Simple force sensors can add considerable interaction capabilities to everything from shop shelves to tables and floors, claim researchers.

Gareth Halfacree
4 years agoSensors

Researchers at MIT's Tangible Media Group, working with Toppan Printing Co., have developed a framework designed to process load data from multiple sensors as a means of interacting through force: SCALE.

"SCALE provides a framework for load data from distributed load-sensitive modules for exploring force-based interaction," the researchers explain of the project. "Force conveys not only the force vector itself but also rich information about activities, including way of touching, object location and body motion. Our system captures these interactions on a single pipeline of load data processing."

"Furthermore, we have expanded the interaction area from a flat 2D surface to 3D volume by building a mathematical framework, which enables us to capture the vertical height of a touch point. These technical invention opens broad applications, including general shape capturing and motion recognition. We have packaged the framework into a physical prototyping kit, and conducted a workshop with product designers to evaluate our system in practical scenarios."

The team's focus on force sensing comes from the amount of data it can carry — intensity, direction, and the weight of objects — which would otherwise be difficult to gather using other sensors. Using captured force data, the team can reconstruct activities ranging from touch to object movement and body motion patterns — providing scope for what the team term "force-based interaction."

The SCALE framework provides three key features: Touch interaction, object status tracking, and motion pattern recognition. The former effectively expands a flat, two-dimensional interaction surface into a 3D volume using a novel algorithm which can detect the particular part of an object being held or what sort of shape outline the object has.

Object status tracking, meanwhile, aims to track the position, weight, and five status conditions — pick, put, move, increase, and decrease — of objects as small as a pen and as large as a human.
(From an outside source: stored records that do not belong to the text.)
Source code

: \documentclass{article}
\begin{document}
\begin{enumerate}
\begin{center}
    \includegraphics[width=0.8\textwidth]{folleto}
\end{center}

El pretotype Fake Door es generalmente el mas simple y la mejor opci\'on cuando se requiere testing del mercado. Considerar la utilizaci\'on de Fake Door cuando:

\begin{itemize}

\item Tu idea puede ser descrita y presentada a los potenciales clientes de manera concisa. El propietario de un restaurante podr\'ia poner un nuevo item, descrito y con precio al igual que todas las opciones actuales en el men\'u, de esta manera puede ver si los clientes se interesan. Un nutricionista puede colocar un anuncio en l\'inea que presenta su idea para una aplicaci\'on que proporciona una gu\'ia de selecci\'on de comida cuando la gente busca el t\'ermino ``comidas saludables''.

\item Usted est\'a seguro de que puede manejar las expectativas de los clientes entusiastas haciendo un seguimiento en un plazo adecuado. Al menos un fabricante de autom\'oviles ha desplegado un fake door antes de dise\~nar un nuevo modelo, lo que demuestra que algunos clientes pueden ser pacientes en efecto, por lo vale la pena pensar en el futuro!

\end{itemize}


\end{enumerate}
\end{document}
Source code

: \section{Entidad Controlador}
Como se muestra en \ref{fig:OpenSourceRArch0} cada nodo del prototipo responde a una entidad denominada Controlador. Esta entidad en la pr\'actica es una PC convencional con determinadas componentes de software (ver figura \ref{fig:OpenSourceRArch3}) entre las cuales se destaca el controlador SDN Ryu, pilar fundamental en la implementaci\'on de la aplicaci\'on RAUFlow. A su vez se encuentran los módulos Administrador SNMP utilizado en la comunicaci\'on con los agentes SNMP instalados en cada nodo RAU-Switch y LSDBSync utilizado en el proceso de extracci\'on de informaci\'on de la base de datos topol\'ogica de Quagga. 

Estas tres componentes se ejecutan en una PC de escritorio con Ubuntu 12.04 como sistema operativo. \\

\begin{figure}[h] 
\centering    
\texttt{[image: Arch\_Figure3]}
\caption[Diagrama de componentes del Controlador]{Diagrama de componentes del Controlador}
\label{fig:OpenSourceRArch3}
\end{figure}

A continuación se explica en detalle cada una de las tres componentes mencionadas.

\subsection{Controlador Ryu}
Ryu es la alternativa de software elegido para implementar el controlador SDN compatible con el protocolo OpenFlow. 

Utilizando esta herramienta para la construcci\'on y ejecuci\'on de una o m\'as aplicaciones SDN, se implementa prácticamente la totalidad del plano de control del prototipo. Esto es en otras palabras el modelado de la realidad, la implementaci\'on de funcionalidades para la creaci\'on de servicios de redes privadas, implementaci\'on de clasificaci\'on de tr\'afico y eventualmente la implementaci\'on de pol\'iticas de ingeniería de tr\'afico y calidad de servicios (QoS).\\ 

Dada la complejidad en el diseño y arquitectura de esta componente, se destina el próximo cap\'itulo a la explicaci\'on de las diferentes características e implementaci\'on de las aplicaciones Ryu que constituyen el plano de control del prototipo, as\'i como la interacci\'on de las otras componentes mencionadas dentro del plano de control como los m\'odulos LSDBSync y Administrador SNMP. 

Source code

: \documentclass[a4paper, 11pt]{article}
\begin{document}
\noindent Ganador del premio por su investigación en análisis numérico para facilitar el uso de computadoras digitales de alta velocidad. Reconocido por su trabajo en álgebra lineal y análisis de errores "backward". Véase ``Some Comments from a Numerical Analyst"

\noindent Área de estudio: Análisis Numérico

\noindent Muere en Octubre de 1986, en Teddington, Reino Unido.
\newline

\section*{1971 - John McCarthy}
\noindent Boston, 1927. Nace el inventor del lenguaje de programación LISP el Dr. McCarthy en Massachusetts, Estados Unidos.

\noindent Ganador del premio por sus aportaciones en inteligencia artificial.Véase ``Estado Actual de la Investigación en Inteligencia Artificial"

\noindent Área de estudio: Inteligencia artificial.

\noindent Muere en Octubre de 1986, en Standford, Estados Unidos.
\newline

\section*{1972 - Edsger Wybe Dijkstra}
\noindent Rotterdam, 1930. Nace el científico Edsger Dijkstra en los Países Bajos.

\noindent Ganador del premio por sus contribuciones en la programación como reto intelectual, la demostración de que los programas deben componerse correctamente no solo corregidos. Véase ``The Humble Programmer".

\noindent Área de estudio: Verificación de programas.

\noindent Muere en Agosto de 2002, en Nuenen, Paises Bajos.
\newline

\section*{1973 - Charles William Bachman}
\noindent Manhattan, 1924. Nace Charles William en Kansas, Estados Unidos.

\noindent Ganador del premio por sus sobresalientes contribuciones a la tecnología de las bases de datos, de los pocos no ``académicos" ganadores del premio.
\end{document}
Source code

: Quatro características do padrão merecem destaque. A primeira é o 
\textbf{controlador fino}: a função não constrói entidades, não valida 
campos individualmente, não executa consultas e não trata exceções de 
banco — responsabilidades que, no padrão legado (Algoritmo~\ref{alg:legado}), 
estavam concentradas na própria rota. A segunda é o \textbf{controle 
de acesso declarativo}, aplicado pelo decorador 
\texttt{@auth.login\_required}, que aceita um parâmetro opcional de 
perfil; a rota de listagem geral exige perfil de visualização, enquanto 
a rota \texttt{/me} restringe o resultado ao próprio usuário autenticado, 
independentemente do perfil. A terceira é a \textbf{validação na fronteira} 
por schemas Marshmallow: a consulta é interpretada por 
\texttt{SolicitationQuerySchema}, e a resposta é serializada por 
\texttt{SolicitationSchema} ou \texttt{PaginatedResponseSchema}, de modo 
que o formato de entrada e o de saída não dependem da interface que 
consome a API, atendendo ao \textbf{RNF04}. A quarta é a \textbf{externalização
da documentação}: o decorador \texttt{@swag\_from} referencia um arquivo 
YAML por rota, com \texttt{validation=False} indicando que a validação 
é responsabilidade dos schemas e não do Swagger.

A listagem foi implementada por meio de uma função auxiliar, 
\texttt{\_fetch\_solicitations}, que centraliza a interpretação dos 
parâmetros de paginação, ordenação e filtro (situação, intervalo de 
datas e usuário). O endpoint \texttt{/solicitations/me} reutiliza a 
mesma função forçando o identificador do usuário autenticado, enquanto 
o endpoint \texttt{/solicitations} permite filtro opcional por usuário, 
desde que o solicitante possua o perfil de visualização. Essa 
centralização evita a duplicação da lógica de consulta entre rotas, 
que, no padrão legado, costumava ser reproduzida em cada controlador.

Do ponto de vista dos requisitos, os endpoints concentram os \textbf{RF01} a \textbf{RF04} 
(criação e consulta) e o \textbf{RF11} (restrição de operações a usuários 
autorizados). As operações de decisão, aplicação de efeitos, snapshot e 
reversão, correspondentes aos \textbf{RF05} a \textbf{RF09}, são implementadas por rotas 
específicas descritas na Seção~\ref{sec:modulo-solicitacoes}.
Finally, motion pattern recognition aims to capture everything from object movement on tables to human movement on the floor.

Following a workshop in which the framework was tested, the researchers came up with a variety of possible applications for the technology: A force-controlled volume slider built into a computer's monitor; a system for tracking how many screws are removed from a draw on a SCALE-enabled shelf; the ability to capture the general shape of an object simply by touching its outer points; retail automation, including selling by weight; a smart workspace capable of tracking the usage and position of tools, including a power drill, complete with reminders if tools aren't put away after use; and position estimation on a load-sensitive floor which can also detect movement, including running.

The team's work was presented at the ACM Symposium on User Interface Software and Technology 2019 (UIST'19), and the resulting paper is now available to download in PDF format.